En su establecimiento la transición ya ha comenzado. Los pantalones y las faldas pantalón están funcionando especialmente bien y algunos visitantes incluso se están adelantando al cambio de estación. "La gente de fuera ya se está animando a comprar algún chaquetón", añade.
Algo parecido sucede en Maazi, donde la colección de otoño-invierno ya está expuesta y ha empezado con buenas cifras. El inicio de campaña vuelve a estar protagonizado por las piezas más singulares frente a los básicos, especialmente entre quienes visitan A Coruña y buscan llevarse algo diferente.
33 años sin depender de las rebajas
En Bijan, en el número 28 de la calle Olmos, la situación vuelve a ser distinta.

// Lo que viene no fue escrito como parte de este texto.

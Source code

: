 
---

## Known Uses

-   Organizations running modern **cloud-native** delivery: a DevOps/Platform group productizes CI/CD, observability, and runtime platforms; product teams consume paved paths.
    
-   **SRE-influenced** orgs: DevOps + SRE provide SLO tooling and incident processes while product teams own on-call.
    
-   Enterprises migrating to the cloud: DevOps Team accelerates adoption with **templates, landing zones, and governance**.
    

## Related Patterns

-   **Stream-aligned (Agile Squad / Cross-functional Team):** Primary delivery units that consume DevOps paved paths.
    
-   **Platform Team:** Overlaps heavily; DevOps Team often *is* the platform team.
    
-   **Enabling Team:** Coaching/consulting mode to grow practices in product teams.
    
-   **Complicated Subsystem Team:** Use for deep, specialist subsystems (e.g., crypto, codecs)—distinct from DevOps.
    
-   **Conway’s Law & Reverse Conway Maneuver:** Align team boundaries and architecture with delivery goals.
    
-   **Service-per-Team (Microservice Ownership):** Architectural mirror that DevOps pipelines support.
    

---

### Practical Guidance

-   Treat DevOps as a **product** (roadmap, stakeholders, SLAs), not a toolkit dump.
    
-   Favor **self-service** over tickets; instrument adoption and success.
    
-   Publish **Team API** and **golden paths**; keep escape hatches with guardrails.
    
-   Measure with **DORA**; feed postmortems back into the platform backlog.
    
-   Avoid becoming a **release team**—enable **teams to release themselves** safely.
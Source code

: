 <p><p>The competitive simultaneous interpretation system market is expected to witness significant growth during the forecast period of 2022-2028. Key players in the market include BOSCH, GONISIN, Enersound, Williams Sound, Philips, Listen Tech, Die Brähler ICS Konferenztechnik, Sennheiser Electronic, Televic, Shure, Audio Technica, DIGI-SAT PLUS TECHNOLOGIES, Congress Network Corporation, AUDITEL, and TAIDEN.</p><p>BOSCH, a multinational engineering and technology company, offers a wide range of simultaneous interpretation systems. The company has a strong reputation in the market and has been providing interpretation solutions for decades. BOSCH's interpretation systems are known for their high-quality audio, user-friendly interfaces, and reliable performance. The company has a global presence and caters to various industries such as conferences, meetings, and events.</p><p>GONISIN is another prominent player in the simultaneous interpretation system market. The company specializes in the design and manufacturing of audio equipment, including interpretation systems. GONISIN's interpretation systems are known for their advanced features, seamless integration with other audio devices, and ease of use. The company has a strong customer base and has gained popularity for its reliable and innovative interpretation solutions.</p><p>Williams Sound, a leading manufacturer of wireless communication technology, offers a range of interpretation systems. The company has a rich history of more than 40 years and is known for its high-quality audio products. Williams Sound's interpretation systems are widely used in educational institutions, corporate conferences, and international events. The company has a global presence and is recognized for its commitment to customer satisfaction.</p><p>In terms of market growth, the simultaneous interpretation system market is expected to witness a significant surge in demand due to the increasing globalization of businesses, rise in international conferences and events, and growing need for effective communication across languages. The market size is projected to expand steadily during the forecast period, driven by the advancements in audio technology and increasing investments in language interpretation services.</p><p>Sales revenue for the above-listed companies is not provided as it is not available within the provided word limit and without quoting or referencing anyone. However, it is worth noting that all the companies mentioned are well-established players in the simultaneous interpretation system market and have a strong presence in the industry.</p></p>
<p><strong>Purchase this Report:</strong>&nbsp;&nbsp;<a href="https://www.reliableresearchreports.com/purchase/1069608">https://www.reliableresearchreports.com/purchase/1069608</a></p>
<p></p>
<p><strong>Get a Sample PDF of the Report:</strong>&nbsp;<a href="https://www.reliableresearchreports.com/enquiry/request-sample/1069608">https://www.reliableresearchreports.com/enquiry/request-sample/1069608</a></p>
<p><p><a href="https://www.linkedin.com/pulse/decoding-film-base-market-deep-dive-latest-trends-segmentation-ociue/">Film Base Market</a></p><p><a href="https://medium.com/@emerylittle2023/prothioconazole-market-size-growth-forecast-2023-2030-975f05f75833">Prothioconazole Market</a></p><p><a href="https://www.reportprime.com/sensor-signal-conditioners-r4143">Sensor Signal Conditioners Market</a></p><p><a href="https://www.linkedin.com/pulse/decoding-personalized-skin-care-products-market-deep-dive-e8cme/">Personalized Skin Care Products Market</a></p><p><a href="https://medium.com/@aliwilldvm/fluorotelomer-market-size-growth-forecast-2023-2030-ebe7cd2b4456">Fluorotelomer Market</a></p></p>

Después de 33 años de actividad, su propietaria asegura que el establecimiento prácticamente no trabaja con rebajas porque son pocas las prendas que llegan hasta ese momento sin venderse.
"No hacemos rebajas, no nos llega casi ninguna prenda a esa temporada", explica.

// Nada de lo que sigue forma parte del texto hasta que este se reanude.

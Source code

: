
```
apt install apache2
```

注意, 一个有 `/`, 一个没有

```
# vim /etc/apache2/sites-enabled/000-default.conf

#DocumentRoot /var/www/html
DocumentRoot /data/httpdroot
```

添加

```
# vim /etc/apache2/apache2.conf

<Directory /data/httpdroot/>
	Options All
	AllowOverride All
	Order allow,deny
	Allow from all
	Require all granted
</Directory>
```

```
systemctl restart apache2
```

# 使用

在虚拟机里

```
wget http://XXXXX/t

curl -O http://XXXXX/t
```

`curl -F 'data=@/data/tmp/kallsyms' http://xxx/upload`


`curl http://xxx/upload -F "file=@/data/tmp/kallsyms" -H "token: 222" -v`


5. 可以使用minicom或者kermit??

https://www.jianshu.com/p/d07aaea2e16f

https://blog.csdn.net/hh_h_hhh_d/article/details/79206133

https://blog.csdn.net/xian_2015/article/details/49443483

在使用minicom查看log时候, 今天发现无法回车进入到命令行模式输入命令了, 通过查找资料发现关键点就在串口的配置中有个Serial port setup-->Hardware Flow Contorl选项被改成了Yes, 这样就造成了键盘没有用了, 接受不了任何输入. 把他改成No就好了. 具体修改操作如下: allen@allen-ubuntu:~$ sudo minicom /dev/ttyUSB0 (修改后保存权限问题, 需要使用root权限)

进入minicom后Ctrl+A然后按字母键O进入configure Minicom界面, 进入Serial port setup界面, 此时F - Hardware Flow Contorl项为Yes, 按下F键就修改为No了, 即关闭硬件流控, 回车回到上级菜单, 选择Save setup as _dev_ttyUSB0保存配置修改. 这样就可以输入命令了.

Su valoración del verano es clara: "Ha sido buenísimo, pero como siempre". La comerciante considera que la ubicación juega un papel fundamental en los resultados del negocio y destaca especialmente el comportamiento del visitante español.
"Los mejores turistas son los nacionales, son los que más compran", asegura. Después de más de tres décadas detrás del mostrador, resume su filosofía con una frase: "Nuestra tienda funciona y, si no, hago que funcione".
Los balances muestran así realidades diferentes dentro del comercio coruñés. No todos dependen de las rebajas ni todos se benefician de la misma manera del turismo, pero el buen tiempo ha permitido vender producto de verano durante buena parte de la temporada.